La película, muy tradicional por lo demás desde el punto de vista narrativo y estético, tiene el mérito de ahondar en esa falta de espacio que oprime la vida de las mujeres –y, adivinamos, aunque en menor medida, la de los hombres-. Lo que aprende Wajda es a rebelarse de forma silenciosa, a aprovechar los pequeños resquicios que deja el sistema y su conocimiento de las reglas del juego para lograr sus objetivos. Con lo que sueña la despierta Wajda es con hacerse con una bicicleta verde que ha visto en una tienda, con la que quiere echarle una carrera a su amigo Abdullah.

Pero la rebelión muda de Wajda, que estará dispuesta a apuntarse incluso a un concurso de recitado coránico para conseguir el dinero que necesita, no trata únicamente de su derecho a contravenir el rol estipulado para la mujer. Lo que está en juego es su derecho a la infancia. Mientras que los niños varones juegan en la calle, igual que en cualquier lugar del mundo, las niñas son sexualizadas desde la más tierna edad. Incluso antes de estar listas para el matrimonio (a eso de los 10 años), cualquiera de sus gestos –mostrar la cara, correr, cantar- es sospechoso de incitar el deseo masculino. Y uno de los aspectos que la cinta refleja con maestría es cómo son las propias mujeres las que se reprimen las unas a las otras, las propias niñas las que se dicen unas a otras que no se rían tan fuerte, porque las pueden oír los hombres.
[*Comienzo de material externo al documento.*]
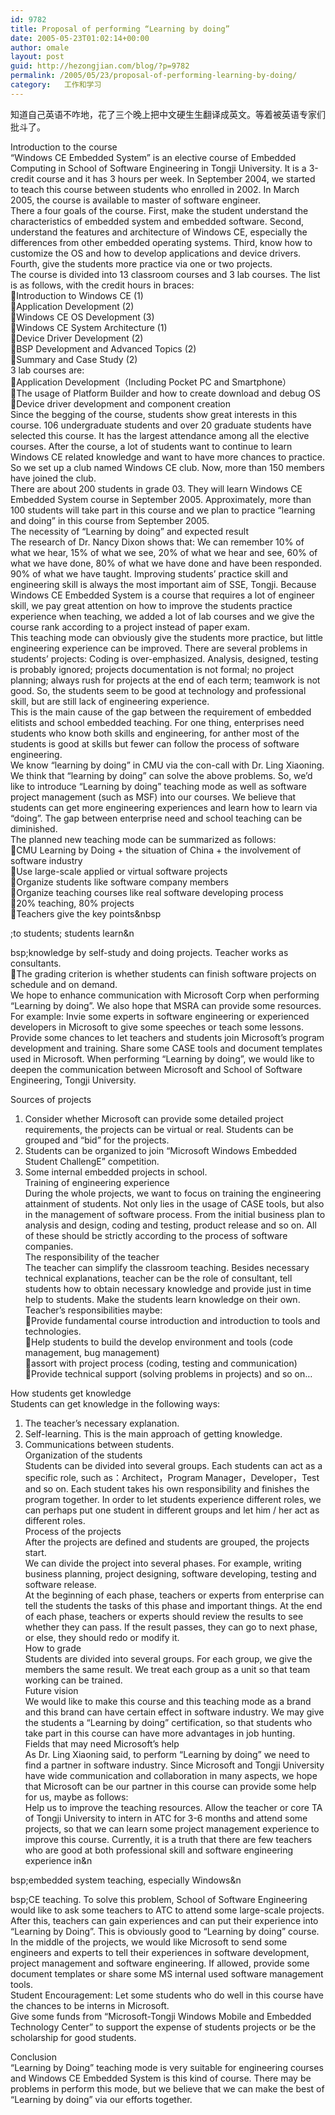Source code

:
 ```yaml
---
id: 9782
title: Proposal of performing “Learning by doing”
date: 2005-05-23T01:02:14+00:00
author: omale
layout: post
guid: http://hezongjian.com/blog/?p=9782
permalink: /2005/05/23/proposal-of-performing-learning-by-doing/
category:   工作和学习  
---
```

知道自己英语不咋地，花了三个晚上把中文硬生生翻译成英文。等着被英语专家们批斗了。

Introduction to the course  
“Windows CE Embedded System” is an elective course of Embedded Computing in School of Software Engineering in Tongji University. It is a 3-credit course and it has 3 hours per week. In September 2004, we started to teach this course between students who enrolled in 2002. In March 2005, the course is available to master of software engineer.  
There a four goals of the course. First, make the student understand the characteristics of embedded system and embedded software. Second, understand the features and architecture of Windows CE, especially the differences from other embedded operating systems. Third, know how to customize the OS and how to develop applications and device drivers. Fourth, give the students more practice via one or two projects.  
The course is divided into 13 classroom courses and 3 lab courses. The list is as follows, with the credit hours in braces:  
&#61548;Introduction to Windows CE (1)  
&#61548;Application Development (2)  
&#61548;Windows CE OS Development (3)  
&#61548;Windows CE System Architecture (1)  
&#61548;Device Driver Development (2)  
&#61548;BSP Development and Advanced Topics (2)  
&#61548;Summary and Case Study (2)  
3 lab courses are:  
&#61548;Application Development（Including Pocket PC and Smartphone）  
&#61548;The usage of Platform Builder and how to create download and debug OS  
&#61548;Device driver development and component creation  
Since the begging of the course, students show great interests in this course. 106 undergraduate students and over 20 graduate students have selected this course. It has the largest attendance among all the elective courses. After the course, a lot of students want to continue to learn Windows CE related knowledge and want to have more chances to practice. So we set up a club named Windows CE club. Now, more than 150 members have joined the club.  
There are about 200 students in grade 03. They will learn Windows CE Embedded System course in September 2005. Approximately, more than 100 students will take part in this course and we plan to practice “learning and doing” in this course from September 2005.  
The necessity of “Learning by doing” and expected result  
The research of Dr. Nancy Dixon shows that: We can remember 10% of what we hear, 15% of what we see, 20% of what we hear and see, 60% of what we have done, 80% of what we have done and have been responded. 90% of what we have taught. Improving students’ practice skill and engineering skill is always the most important aim of SSE, Tongji. Because Windows CE Embedded System is a course that requires a lot of engineer skill, we pay great attention on how to improve the students practice experience when teaching, we added a lot of lab courses and we give the course rank according to a project instead of paper exam.  
This teaching mode can obviously give the students more practice, but little engineering experience can be improved. There are several problems in students’ projects: Coding is over-emphasized. Analysis, designed, testing is probably ignored; projects documentation is not formal; no project planning; always rush for projects at the end of each term; teamwork is not good. So, the students seem to be good at technology and professional skill, but are still lack of engineering experience.  
This is the main cause of the gap between the requirement of embedded elitists and school embedded teaching. For one thing, enterprises need students who know both skills and engineering, for anther most of the students is good at skills but fewer can follow the process of software engineering.  
We know “learning by doing” in CMU via the con-call with Dr. Ling Xiaoning. We think that “learning by doing” can solve the above problems. So, we’d like to introduce “Learning by doing” teaching mode as well as software project management (such as MSF) into our courses. We believe that students can get more engineering experiences and learn how to learn via “doing”. The gap between enterprise need and school teaching can be diminished.   
The planned new teaching mode can be summarized as follows:  
&#61548;CMU Learning by Doing + the situation of China + the involvement of software industry  
&#61548;Use large-scale applied or virtual software projects  
&#61548;Organize students like software company members  
&#61548;Organize teaching courses like real software developing process  
&#61548;20% teaching, 80% projects  
&#61548;Teachers give the key points&nbsp
  
;to students; students learn&n
  
bsp;knowledge by self-study and doing projects. Teacher works as consultants.  
&#61548;The grading criterion is whether students can finish software projects on schedule and on demand.  
We hope to enhance communication with Microsoft Corp when performing “Learning by doing”. We also hope that MSRA can provide some resources. For example: Invie some experts in software engineering or experienced developers in Microsoft to give some speeches or teach some lessons. Provide some chances to let teachers and students join Microsoft’s program development and training. Share some CASE tools and document templates used in Microsoft. When performing “Learning by doing”, we would like to deepen the communication between Microsoft and School of Software Engineering, Tongji University.

Sources of projects  
1. Consider whether Microsoft can provide some detailed project requirements, the projects can be virtual or real. Students can be grouped and “bid” for the projects.  
2. Students can be organized to join “Microsoft Windows Embedded Student ChallengE” competition.  
3. Some internal embedded projects in school.  
Training of engineering experience  
During the whole projects, we want to focus on training the engineering attainment of students. Not only lies in the usage of CASE tools, but also in the management of software process. From the initial business plan to analysis and design, coding and testing, product release and so on. All of these should be strictly according to the process of software companies.  
The responsibility of the teacher  
The teacher can simplify the classroom teaching. Besides necessary technical explanations, teacher can be the role of consultant, tell students how to obtain necessary knowledge and provide just in time help to students. Make the students learn knowledge on their own.   
Teacher’s responsibilities maybe:  
&#61548;Provide fundamental course introduction and introduction to tools and technologies.  
&#61548;Help students to build the develop environment and tools (code management, bug management)  
&#61548;assort with project process (coding, testing and communication)  
&#61548;Provide technical support (solving problems in projects) and so on…

How students get knowledge  
Students can get knowledge in the following ways:  
1. The teacher’s necessary explanation.  
2. Self-learning. This is the main approach of getting knowledge.  
3. Communications between students.  
Organization of the students  
Students can be divided into several groups. Each students can act as a specific role, such as：Architect，Program Manager，Developer，Test and so on. Each student takes his own responsibility and finishes the program together. In order to let students experience different roles, we can perhaps put one student in different groups and let him / her act as different roles.  
Process of the projects  
After the projects are defined and students are grouped, the projects start.  
We can divide the project into several phases. For example, writing business planning, project designing, software developing, testing and software release.  
At the beginning of each phase, teachers or experts from enterprise can tell the students the tasks of this phase and important things. At the end of each phase, teachers or experts should review the results to see whether they can pass. If the result passes, they can go to next phase, or else, they should redo or modify it.  
How to grade  
Students are divided into several groups. For each group, we give the members the same result. We treat each group as a unit so that team working can be trained.  
Future vision  
We would like to make this course and this teaching mode as a brand and this brand can have certain effect in software industry. We may give the students a “Learning by doing” certification, so that students who take part in this course can have more advantages in job hunting.  
Fields that may need Microsoft’s help  
As Dr. Ling Xiaoning said, to perform “Learning by doing” we need to find a partner in software industry. Since Microsoft and Tongji University have wide communication and collaboration in many aspects, we hope that Microsoft can be our partner in this course can provide some help for us, maybe as follows:  
Help us to improve the teaching resources. Allow the teacher or core TA of Tongji University to intern in ATC for 3-6 months and attend some projects, so that we can learn some project management experience to improve this course. Currently, it is a truth that there are few teachers who are good at both professional skill and software engineering experience in&n
  
bsp;embedded system teaching, especially Windows&n
  
bsp;CE teaching. To solve this problem, School of Software Engineering would like to ask some teachers to ATC to attend some large-scale projects. After this, teachers can gain experiences and can put their experience into “Learning by Doing”. This is obviously good to “Learning by doing” course.  
In the middle of the projects, we would like Microsoft to send some engineers and experts to tell their experiences in software development, project management and software engineering. If allowed, provide some document templates or share some MS internal used software management tools.  
Student Encouragement: Let some students who do well in this course have the chances to be interns in Microsoft.  
Give some funds from “Microsoft-Tongji Windows Mobile and Embedded Technology Center” to support the expense of students projects or be the scholarship for good students.

Conclusion  
“Learning by Doing” teaching mode is very suitable for engineering courses and Windows CE Embedded System is this kind of course. There may be problems in perform this mode, but we believe that we can make the best of “Learning by doing” via our efforts together.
Más allá del tópico de la policía religiosa –que, en un paso más simbólico que otra cosa, ha perdido recientemente en Arabia Saudí la facultad de detener-, la película invita a reflexionar sobre el punto hasta el que los individuos pueden interiorizar una serie de normas sociales, por asfixiantes que sean.

A modo de anécdota, valga señalar que la segregación de género fue un obstáculo para el propio rodaje de la película, estrenada en 2012. Tal y como ha referido en varias entrevistas la directora y guionista Haifaa Al-Mansour –por lo demás, muy comedida en las críticas a la sociedad de su país natal-, al rodar en algunos de los barrios más conservadores de Riad tuvo que dirigir desde el interior de una furgoneta. No le permitían mezclarse entre los hombres en el set, en la calle, y Al-Mansour se veía forzada a contemplar la interpretación de los actores masculinos en una pantalla, mientras les daba instrucciones por walkie-talkie.

Que Al-Mansour es la primera mujer que dirige una película en el reino saudí no chocará a nadie, dadas las circunstancias. Pero lo que sin duda será más sorprendente para muchos lectores es que La bicicleta verde es el primer largometraje rodado íntegramente en la monarquía del Golfo, país reticente en lo que se refiere al cine. En los años 80 el gobierno cerró todas las salas existentes por motivos religiosos, y en la actualidad sólo hay en funcionamiento un cine IMAX, en la ciudad de Khobar.

Pero, en una de esas paradojas que parecen poblar la realidad de este país, estos hechos –unidos a que la película es crítica con la sociedad saudí-, no implican que las autoridades hayan tratado de poner impedimentos al filme. Más bien al contrario: la productora Rotana, propiedad del príncipe Al-Walid bin Talal, es responsable de la mayor parte de la financiación de esta coproducción germano-saudí.

Y por si fuera poco, se trata también de la primera película que Arabia Saudí ha seleccionado para ser presentada para el Óscar a la mejor película extranjera. Está claro que se trata de un país de contradicciones y que –al menos- una parte de la sociedad quiere darle voz a la rebelión silenciosa de Wajda.